> **What to do**
Determine how many lines of this material contain "Toggle". Give only the number.

> **Records supplied**
= Beginning of Section =

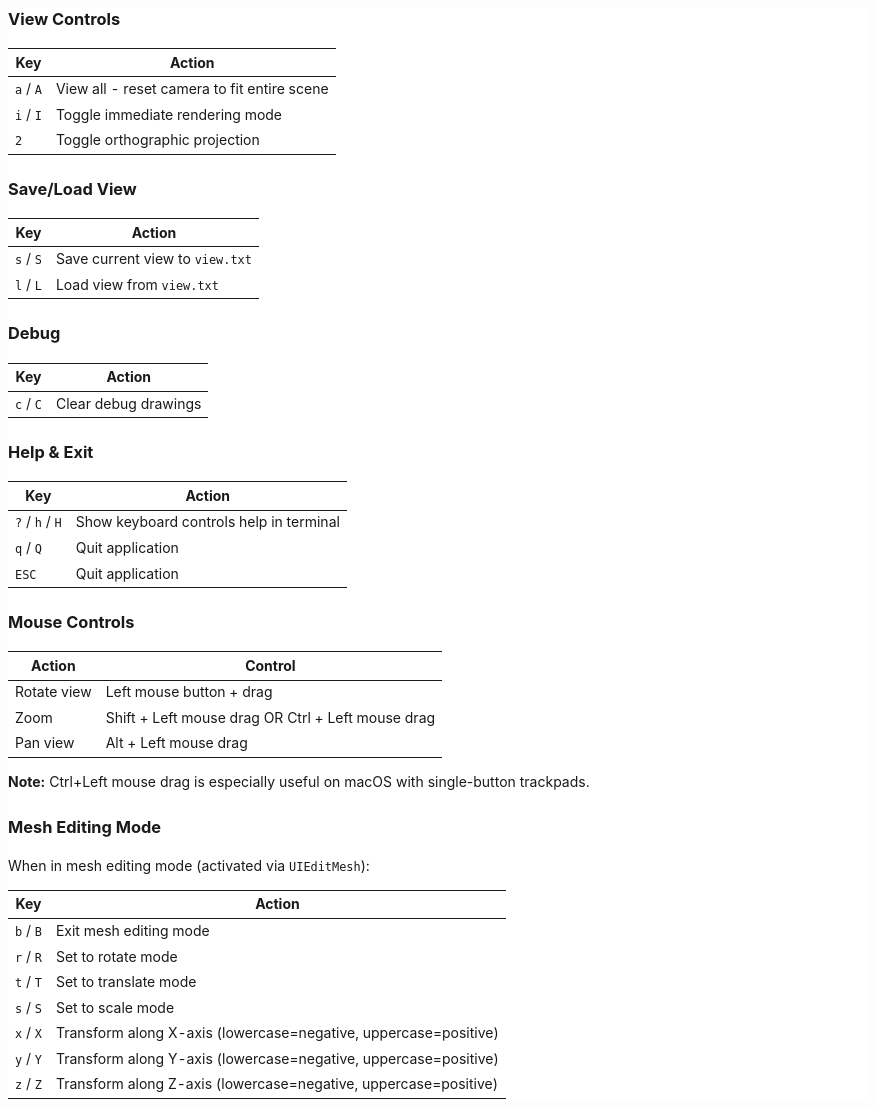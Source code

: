 ### View Controls

| Key | Action |
|-----|--------|
| `a` / `A` | View all - reset camera to fit entire scene |
| `i` / `I` | Toggle immediate rendering mode |
| `2` | Toggle orthographic projection |

### Save/Load View

| Key | Action |
|-----|--------|
| `s` / `S` | Save current view to `view.txt` |
| `l` / `L` | Load view from `view.txt` |

### Debug

| Key | Action |
|-----|--------|
| `c` / `C` | Clear debug drawings |

### Help & Exit

| Key | Action |
|-----|--------|
| `?` / `h` / `H` | Show keyboard controls help in terminal |
| `q` / `Q` | Quit application |
| `ESC` | Quit application |

### Mouse Controls

| Action | Control |
|--------|---------|
| Rotate view | Left mouse button + drag |
| Zoom | Shift + Left mouse drag OR Ctrl + Left mouse drag |
| Pan view | Alt + Left mouse drag |

**Note:** Ctrl+Left mouse drag is especially useful on macOS with single-button trackpads.

### Mesh Editing Mode

When in mesh editing mode (activated via `UIEditMesh`):

| Key | Action |
|-----|--------|
| `b` / `B` | Exit mesh editing mode |
| `r` / `R` | Set to rotate mode |
| `t` / `T` | Set to translate mode |
| `s` / `S` | Set to scale mode |
| `x` / `X` | Transform along X-axis (lowercase=negative, uppercase=positive) |
| `y` / `Y` | Transform along Y-axis (lowercase=negative, uppercase=positive) |
| `z` / `Z` | Transform along Z-axis (lowercase=negative, uppercase=positive) |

= End of Section =

> **Exercise answer**
2